胃がんは、日本人に多いがんの一つで死亡率は肺がんに次いで2番目に多いがんです。現在では、がん検査やテレビ・CMで取り上げられる機会が増えたことで減少傾向にあり、早期発見することで完治しやすいがんです。今回はそんな胃がんの種類やリスク要因・予防法をご紹介します。

■胃の働き
胃は消化器官の一つで、食道と小腸の間にある臓器です。食べ物や飲み物を貯めておいて、溜めている食べ物を胃液や分泌して消化することで胃の先にある小腸へと送り出す役割があります。

■胃がんの種類
胃がんは胃の内壁にできる悪性の腫瘍で早期の胃がんでは5つのタイプに分類でき、進行胃がんでは5つのタイプに分類できます。また近年注目されているスキルス性胃がんは進行がんの4型に分類されます。

1.早期胃がん(そうきいがん)
早期胃がんは悪性腫瘍が胃壁(いへき)の比較的表面の粘膜下層までのできるがんで、胃の粘膜がもり上がっている、へこんでいるなどの見た目で分類されます。

2.進行胃がん(しんこういがん)
進行胃がんは粘膜層から筋層までに達したがんで1型から5型までに分類されます。

・1型(腫瘤型):腫瘍がもり上がっている
・2型(潰瘍限局型):ドーナツ状の腫瘍のもり上がりと潰瘍ができる
・3型(潰瘍浸潤型):ドーナツ状の腫瘍のもり上がりと潰瘍ができていて、粘膜との境目が判断しにくい
・4型(びまん浸潤型/スキルス性胃がん):もり上がりや潰瘍化はしていないが、胃壁が硬くなり粘膜との境目が判断しにくい
・5型:1~4のどれにも分類できないもの

2-1.スキルス性胃がん
スキルス性胃がんは胃がんのうちの10%で日本人に多いがんです。

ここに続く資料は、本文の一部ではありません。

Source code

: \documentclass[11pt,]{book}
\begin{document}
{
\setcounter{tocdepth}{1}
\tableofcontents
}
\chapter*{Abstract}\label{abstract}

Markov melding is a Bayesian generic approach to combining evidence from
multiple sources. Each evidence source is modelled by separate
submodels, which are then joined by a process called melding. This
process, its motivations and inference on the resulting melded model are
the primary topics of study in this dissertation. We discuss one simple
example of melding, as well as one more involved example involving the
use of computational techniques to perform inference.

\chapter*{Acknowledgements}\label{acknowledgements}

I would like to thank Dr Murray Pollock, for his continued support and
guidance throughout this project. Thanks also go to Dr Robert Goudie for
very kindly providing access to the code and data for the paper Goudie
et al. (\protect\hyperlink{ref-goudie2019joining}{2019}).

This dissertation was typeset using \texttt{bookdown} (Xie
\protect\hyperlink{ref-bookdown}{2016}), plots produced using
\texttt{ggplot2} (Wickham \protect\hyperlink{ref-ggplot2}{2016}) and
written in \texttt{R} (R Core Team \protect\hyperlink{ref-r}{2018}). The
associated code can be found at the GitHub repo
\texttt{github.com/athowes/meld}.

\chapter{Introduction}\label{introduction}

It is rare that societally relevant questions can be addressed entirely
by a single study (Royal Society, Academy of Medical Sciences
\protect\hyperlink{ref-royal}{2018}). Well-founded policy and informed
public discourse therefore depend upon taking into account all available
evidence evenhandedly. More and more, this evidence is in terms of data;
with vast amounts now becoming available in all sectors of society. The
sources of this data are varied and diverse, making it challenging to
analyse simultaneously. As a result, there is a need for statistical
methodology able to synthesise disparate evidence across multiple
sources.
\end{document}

リスク因子は他の胃がんと変わりませんが、早期発見が難しく、進行が早いため腹膜に転移しやすいがんです。他の胃がんは50代以降に多いがんですが、スキルス胃がんは30~40代の女性に多いがんです。

■胃がんのリスク要因
胃がんは喫煙、飲酒、食生活の乱れや塩分濃度の高い食事、熱い飲食物を好んで食べる、ヘリコバクター・ピロリ菌が持続的に感染することなどで胃がんへのり患率は上昇します。特に、ヘリコバクター・ピロリ菌は胃がんとの大いに関係があることが近年の研究結果によって分かっています。

■胃がんを予防するには
胃がんを予防するには禁煙することや食生活を見直すことが大切です。塩分の少ない食事や熱い飲食物を控えること、ビタミンA・C・E、β-カロテンを多く含む野菜や果物を摂ることを心がけましょう。また、緑茶に含まれるカテキンも胃がん予防に効果があることがわかっています。

■まとめ
胃がんは日本人に多いがんの一つですが、まだがん検診を受ける人は少ないのが現状です。胃がんの早期発見し、早期治療することで完治しやすいがんですので、一度検診を受けてみませんか。